Data extracted from a collection:

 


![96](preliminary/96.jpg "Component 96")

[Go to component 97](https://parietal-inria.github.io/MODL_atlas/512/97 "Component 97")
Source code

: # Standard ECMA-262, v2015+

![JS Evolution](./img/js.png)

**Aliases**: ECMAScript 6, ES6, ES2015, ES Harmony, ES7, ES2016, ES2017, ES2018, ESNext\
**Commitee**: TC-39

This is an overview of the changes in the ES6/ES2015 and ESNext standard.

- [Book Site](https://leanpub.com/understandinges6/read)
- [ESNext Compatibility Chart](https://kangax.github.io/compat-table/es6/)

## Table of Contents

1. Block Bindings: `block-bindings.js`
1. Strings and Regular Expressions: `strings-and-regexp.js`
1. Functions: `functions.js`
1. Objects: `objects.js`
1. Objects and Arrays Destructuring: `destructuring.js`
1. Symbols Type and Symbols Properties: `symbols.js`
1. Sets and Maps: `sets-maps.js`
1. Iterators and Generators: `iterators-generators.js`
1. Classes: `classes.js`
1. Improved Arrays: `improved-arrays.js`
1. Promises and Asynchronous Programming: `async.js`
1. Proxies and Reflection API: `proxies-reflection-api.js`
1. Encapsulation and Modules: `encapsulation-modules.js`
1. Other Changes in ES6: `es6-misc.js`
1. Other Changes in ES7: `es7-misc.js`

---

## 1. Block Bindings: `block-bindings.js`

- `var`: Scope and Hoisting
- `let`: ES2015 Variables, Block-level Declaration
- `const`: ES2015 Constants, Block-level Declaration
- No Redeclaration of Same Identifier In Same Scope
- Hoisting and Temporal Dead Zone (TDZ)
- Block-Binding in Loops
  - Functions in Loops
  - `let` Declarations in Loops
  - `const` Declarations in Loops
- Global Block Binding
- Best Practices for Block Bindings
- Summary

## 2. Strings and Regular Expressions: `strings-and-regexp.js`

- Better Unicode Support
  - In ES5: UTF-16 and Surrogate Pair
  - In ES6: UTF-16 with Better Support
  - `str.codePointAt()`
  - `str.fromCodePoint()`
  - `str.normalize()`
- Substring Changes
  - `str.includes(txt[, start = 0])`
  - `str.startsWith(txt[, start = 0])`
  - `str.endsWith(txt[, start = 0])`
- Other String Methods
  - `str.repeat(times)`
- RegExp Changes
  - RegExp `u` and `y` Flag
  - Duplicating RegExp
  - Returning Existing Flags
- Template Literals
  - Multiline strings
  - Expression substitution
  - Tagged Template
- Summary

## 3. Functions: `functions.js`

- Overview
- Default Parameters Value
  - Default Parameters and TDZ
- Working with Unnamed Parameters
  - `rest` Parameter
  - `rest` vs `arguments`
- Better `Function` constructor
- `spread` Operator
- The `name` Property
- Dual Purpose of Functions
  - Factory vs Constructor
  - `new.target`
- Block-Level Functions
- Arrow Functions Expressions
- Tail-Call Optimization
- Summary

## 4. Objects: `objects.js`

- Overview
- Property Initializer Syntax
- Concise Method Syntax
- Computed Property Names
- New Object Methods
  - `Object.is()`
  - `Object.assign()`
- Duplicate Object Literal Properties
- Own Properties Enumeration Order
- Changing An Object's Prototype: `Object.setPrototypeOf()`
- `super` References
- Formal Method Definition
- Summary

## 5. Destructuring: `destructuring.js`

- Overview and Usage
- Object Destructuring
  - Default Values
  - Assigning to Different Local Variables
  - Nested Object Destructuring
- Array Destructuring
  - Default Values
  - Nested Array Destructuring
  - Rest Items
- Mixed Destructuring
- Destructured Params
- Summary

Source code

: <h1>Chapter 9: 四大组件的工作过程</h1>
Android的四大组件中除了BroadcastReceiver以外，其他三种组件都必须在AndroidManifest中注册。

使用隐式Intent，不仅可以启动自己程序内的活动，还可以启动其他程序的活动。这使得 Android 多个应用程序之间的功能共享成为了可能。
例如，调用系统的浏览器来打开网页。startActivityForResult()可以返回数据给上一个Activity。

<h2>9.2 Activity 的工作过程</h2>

■ Work to be completed: Each entry, exactly as written, should be set down once more.

■ Expected answer:
![96](preliminary/96.jpg "Component 96")

[Go to component 97](https://parietal-inria.github.io/MODL_atlas/512/97 "Component 97")
Source code

: # Standard ECMA-262, v2015+

![JS Evolution](./img/js.png)

**Aliases**: ECMAScript 6, ES6, ES2015, ES Harmony, ES7, ES2016, ES2017, ES2018, ESNext\
**Commitee**: TC-39

This is an overview of the changes in the ES6/ES2015 and ESNext standard.

- [Book Site](https://leanpub.com/understandinges6/read)
- [ESNext Compatibility Chart](https://kangax.github.io/compat-table/es6/)

## Table of Contents

1. Block Bindings: `block-bindings.js`
1. Strings and Regular Expressions: `strings-and-regexp.js`
1. Functions: `functions.js`
1. Objects: `objects.js`
1. Objects and Arrays Destructuring: `destructuring.js`
1. Symbols Type and Symbols Properties: `symbols.js`
1. Sets and Maps: `sets-maps.js`
1. Iterators and Generators: `iterators-generators.js`
1. Classes: `classes.js`
1. Improved Arrays: `improved-arrays.js`
1. Promises and Asynchronous Programming: `async.js`
1. Proxies and Reflection API: `proxies-reflection-api.js`
1. Encapsulation and Modules: `encapsulation-modules.js`
1. Other Changes in ES6: `es6-misc.js`
1. Other Changes in ES7: `es7-misc.js`

---

## 1. Block Bindings: `block-bindings.js`

- `var`: Scope and Hoisting
- `let`: ES2015 Variables, Block-level Declaration
- `const`: ES2015 Constants, Block-level Declaration
- No Redeclaration of Same Identifier In Same Scope
- Hoisting and Temporal Dead Zone (TDZ)
- Block-Binding in Loops
  - Functions in Loops
  - `let` Declarations in Loops
  - `const` Declarations in Loops
- Global Block Binding
- Best Practices for Block Bindings
- Summary

## 2. Strings and Regular Expressions: `strings-and-regexp.js`

- Better Unicode Support
  - In ES5: UTF-16 and Surrogate Pair
  - In ES6: UTF-16 with Better Support
  - `str.codePointAt()`
  - `str.fromCodePoint()`
  - `str.normalize()`
- Substring Changes
  - `str.includes(txt[, start = 0])`
  - `str.startsWith(txt[, start = 0])`
  - `str.endsWith(txt[, start = 0])`
- Other String Methods
  - `str.repeat(times)`
- RegExp Changes
  - RegExp `u` and `y` Flag
  - Duplicating RegExp
  - Returning Existing Flags
- Template Literals
  - Multiline strings
  - Expression substitution
  - Tagged Template
- Summary

## 3. Functions: `functions.js`

- Overview
- Default Parameters Value
  - Default Parameters and TDZ
- Working with Unnamed Parameters
  - `rest` Parameter
  - `rest` vs `arguments`
- Better `Function` constructor
- `spread` Operator
- The `name` Property
- Dual Purpose of Functions
  - Factory vs Constructor
  - `new.target`
- Block-Level Functions
- Arrow Functions Expressions
- Tail-Call Optimization
- Summary

## 4. Objects: `objects.js`

- Overview
- Property Initializer Syntax
- Concise Method Syntax
- Computed Property Names
- New Object Methods
  - `Object.is()`
  - `Object.assign()`
- Duplicate Object Literal Properties
- Own Properties Enumeration Order
- Changing An Object's Prototype: `Object.setPrototypeOf()`
- `super` References
- Formal Method Definition
- Summary

## 5. Destructuring: `destructuring.js`

- Overview and Usage
- Object Destructuring
  - Default Values
  - Assigning to Different Local Variables
  - Nested Object Destructuring
- Array Destructuring
  - Default Values
  - Nested Array Destructuring
  - Rest Items
- Mixed Destructuring
- Destructured Params
- Summary

Source code

: <h1>Chapter 9: 四大组件的工作过程</h1>
Android的四大组件中除了BroadcastReceiver以外，其他三种组件都必须在AndroidManifest中注册。

使用隐式Intent，不仅可以启动自己程序内的活动，还可以启动其他程序的活动。这使得 Android 多个应用程序之间的功能共享成为了可能。
例如，调用系统的浏览器来打开网页。startActivityForResult()可以返回数据给上一个Activity。

<h2>9.2 Activity 的工作过程</h2>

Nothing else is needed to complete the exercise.